07.22.2007 - 2007-07-22 TORONTO: Air Canada Centre / The Police out in full force...
The Police out in full force...
Call it a Police escort. When a famously reunited British band played the first of two nights at Air Canada Centre, it was accompanied not by staff musicians or bought-and-paid-for backup singers, but by an arena-sized choir that had practised 23 years for the gig.
"The question is, Toronto," leader Sting asked early on, "are you ready to sing tonight?"
He had good reason to wonder.
The chorus of opening number 'Message in a Bottle', which, on earlier dates of the reunion tour, had fans participating in a cheerful, wavy drone, was met blankly by the Hogtown mutes on hand.
That was the exception, though, and not indicative of the crowd's spirited reaction over the course of 110 minutes and 20 songs.
The crowd eventually proved to be in "good voice," as judged by Sting, and often met his wordless calypso bellows. The Police pleased, not that there was much chance they would do anything but.

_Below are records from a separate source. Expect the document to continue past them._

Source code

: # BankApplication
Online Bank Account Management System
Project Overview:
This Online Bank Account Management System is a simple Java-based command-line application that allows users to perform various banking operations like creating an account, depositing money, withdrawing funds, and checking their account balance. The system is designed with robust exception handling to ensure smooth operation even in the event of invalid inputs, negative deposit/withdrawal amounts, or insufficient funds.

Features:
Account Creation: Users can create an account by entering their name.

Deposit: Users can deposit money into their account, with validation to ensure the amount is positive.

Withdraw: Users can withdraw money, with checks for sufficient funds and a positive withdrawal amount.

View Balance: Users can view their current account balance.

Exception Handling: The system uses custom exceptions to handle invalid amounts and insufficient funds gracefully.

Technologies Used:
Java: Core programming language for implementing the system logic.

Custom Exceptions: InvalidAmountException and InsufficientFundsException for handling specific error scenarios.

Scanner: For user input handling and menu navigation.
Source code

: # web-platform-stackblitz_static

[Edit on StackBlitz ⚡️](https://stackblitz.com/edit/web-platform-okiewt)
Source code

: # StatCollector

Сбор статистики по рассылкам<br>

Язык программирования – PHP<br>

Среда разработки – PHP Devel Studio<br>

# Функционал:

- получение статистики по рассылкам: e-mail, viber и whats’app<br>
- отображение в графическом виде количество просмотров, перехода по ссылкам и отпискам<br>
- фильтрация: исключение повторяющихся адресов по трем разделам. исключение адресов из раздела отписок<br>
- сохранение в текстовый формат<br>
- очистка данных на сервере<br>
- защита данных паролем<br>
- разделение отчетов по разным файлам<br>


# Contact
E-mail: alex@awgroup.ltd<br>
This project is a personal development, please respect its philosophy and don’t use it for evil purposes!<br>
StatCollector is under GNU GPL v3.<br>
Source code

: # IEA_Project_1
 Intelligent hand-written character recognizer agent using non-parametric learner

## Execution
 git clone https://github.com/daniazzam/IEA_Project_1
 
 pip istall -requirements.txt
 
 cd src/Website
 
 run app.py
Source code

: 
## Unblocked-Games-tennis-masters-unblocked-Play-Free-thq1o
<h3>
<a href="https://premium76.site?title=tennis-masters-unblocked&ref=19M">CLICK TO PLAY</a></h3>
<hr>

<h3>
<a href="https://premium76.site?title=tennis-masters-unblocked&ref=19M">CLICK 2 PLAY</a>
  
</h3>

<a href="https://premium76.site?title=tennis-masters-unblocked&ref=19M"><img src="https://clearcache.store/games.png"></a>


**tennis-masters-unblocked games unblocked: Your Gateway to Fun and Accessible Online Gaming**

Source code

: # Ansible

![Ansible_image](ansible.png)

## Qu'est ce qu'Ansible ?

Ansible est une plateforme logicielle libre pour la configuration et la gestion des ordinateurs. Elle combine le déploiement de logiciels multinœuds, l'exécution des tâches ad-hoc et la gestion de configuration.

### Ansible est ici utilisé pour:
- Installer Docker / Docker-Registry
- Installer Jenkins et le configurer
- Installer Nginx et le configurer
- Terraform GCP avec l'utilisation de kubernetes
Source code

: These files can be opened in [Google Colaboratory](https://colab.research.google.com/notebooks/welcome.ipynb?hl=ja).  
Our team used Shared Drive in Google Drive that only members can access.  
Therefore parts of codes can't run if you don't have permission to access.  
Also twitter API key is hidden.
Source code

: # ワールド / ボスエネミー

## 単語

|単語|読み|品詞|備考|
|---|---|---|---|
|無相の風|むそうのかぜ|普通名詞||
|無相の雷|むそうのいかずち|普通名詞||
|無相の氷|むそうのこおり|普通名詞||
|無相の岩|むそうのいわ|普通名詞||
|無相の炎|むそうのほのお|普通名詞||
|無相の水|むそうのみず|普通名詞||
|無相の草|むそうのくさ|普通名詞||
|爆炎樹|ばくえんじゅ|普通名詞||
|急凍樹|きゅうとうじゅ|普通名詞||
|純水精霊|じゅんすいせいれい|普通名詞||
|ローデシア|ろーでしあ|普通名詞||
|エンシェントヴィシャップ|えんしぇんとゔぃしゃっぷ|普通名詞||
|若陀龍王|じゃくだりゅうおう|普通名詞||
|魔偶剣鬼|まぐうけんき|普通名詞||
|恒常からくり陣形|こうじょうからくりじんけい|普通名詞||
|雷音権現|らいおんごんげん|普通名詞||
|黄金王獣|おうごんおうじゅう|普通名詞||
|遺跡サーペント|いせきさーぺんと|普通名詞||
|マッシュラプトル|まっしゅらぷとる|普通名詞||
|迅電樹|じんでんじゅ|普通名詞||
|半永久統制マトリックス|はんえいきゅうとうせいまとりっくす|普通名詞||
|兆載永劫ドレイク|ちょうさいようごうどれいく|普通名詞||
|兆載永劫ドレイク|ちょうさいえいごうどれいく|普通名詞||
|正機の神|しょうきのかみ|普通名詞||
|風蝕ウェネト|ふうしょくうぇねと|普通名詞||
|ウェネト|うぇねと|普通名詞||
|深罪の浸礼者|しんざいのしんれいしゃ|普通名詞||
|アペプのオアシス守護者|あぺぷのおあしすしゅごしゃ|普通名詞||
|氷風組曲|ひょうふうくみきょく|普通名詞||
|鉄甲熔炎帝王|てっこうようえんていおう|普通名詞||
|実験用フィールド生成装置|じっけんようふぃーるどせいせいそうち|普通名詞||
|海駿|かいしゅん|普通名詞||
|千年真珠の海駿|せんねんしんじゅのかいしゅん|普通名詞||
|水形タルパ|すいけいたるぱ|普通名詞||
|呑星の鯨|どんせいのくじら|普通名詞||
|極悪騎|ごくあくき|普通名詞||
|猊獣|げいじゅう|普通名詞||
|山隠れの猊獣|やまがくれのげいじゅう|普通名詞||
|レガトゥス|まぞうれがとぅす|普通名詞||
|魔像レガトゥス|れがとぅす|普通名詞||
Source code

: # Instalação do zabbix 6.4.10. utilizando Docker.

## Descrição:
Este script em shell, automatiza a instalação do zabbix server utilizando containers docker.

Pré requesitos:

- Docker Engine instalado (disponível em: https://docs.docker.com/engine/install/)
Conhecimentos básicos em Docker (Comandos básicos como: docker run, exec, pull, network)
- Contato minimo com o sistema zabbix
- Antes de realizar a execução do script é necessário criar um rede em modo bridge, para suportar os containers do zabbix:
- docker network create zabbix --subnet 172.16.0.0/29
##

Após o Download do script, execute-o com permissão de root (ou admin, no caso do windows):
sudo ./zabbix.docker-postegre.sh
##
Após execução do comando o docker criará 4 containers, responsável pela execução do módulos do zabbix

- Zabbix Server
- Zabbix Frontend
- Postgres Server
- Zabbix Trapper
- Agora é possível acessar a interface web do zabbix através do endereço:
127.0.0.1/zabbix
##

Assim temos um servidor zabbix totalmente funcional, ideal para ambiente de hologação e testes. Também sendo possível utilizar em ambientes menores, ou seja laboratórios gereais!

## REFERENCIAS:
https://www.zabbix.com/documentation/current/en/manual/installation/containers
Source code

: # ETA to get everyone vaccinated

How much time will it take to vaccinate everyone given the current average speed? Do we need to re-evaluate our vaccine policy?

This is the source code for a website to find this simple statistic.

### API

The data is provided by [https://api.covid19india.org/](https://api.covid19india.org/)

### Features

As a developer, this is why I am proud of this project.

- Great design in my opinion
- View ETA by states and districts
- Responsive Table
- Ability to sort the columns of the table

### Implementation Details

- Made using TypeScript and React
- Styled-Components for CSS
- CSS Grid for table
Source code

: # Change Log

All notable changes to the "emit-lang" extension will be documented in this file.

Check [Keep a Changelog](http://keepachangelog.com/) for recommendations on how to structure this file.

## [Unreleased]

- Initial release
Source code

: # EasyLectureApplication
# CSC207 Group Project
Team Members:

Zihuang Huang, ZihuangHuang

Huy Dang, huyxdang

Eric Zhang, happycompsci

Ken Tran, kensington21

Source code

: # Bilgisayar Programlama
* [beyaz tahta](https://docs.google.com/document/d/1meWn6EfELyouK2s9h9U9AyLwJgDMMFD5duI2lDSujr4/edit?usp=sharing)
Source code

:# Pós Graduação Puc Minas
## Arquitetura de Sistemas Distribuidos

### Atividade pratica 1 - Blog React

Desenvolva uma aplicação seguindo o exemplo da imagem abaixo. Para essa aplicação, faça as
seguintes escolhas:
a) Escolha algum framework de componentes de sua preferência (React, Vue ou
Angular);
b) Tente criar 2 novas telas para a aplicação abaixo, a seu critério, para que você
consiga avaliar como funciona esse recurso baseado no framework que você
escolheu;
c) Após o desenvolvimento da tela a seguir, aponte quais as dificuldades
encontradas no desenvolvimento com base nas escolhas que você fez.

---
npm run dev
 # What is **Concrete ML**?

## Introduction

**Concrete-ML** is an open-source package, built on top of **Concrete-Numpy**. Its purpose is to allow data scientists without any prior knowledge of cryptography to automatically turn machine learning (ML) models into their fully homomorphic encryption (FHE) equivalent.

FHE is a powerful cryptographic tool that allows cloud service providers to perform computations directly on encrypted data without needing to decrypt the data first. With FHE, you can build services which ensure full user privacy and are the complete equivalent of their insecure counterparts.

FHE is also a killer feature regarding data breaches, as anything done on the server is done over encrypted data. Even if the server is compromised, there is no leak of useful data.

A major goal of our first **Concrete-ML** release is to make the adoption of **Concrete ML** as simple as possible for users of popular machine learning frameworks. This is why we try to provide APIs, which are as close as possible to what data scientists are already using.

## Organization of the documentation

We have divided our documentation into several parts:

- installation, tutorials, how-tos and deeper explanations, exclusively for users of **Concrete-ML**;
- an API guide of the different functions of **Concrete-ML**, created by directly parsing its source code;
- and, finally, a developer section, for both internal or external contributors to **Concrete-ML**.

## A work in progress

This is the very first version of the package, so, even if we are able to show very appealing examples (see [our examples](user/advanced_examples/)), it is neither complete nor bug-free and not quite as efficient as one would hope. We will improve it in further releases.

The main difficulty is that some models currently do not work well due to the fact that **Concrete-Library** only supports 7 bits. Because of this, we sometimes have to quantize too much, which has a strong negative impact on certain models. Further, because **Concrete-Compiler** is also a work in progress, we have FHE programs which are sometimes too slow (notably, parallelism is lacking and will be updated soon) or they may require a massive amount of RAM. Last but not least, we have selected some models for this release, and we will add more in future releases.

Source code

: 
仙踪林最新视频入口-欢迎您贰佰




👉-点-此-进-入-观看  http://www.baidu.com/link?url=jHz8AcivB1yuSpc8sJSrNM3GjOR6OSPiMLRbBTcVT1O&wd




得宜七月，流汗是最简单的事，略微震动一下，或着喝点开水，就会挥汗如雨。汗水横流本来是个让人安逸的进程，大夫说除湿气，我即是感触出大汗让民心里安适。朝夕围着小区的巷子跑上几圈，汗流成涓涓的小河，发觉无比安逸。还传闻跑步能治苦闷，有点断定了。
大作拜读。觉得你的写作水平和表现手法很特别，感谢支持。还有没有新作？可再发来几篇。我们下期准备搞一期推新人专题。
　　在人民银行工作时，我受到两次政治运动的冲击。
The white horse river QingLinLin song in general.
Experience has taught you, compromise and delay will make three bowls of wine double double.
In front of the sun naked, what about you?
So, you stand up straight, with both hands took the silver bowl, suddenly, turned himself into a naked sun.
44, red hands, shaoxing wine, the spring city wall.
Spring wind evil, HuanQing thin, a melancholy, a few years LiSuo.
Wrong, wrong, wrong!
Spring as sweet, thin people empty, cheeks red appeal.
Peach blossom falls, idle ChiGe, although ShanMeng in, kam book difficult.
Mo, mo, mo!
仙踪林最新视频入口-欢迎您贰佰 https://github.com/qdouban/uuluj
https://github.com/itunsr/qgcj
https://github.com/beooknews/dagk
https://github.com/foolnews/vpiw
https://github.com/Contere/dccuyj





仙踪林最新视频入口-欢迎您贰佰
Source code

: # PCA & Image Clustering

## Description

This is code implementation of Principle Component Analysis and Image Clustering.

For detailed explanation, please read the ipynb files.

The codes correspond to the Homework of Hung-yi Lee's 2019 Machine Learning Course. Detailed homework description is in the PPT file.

Were they recognizable after so long?
Yes and no. A set list of whopper hits was predictable - "You guys haven't changed a bit" might greet the threesome - but the renditions were not straight Xeroxes.
Although never straying too far from the their trademark light pop harmonies and succinct reggae rhythms, the trio did venture. 'When the World is Running Down, You Make the Best of What's Still Around' (the second half of a medley with 'Voices Inside My Head') was funky and jazzed. The Lolita-loving 'Don't Stand So Close to Me', written by former schoolteacher Sting, was mellowed and without its lewd edge.
However, a sprawling, athletic 'I Can't Stand Losing You' excited.
The band was fit and spry, from the heroically-biceped Sting (who has not lost his distinctive high tenor), to the interested, nimble-fingered guitarist Andy Summers (he rescued 'Driven to Tears' with his committed soloing). Drummer Stewart Copeland, with headband and gloves, looked like an earnest soccer goalie.
Mr. Copeland's solo on 'Roxanne' was his big moment. A four-song encore followed ('King of Pain', 'So Lonely', a flaccid 'Every Breath You Take' and a furious, awkward 'Next to You')
The subplot of this autumnal reunion has to do with the trio's often volatile relationship. Perhaps that's why a night-closing three-way handshake of triumph earned the evening's fullest applause.
Those arriving as opening act Fiction Plane muscled its way through a set of full-sized rock songs were bound to be confused initially, because the band was led by a singer with a most unmistakable voice.
Except that it was mistakable - belonging to Joe Sumner, and not his famous Pop, Sting.
Energetic, polished and mostly uninteresting, Fiction Plane failed to take off.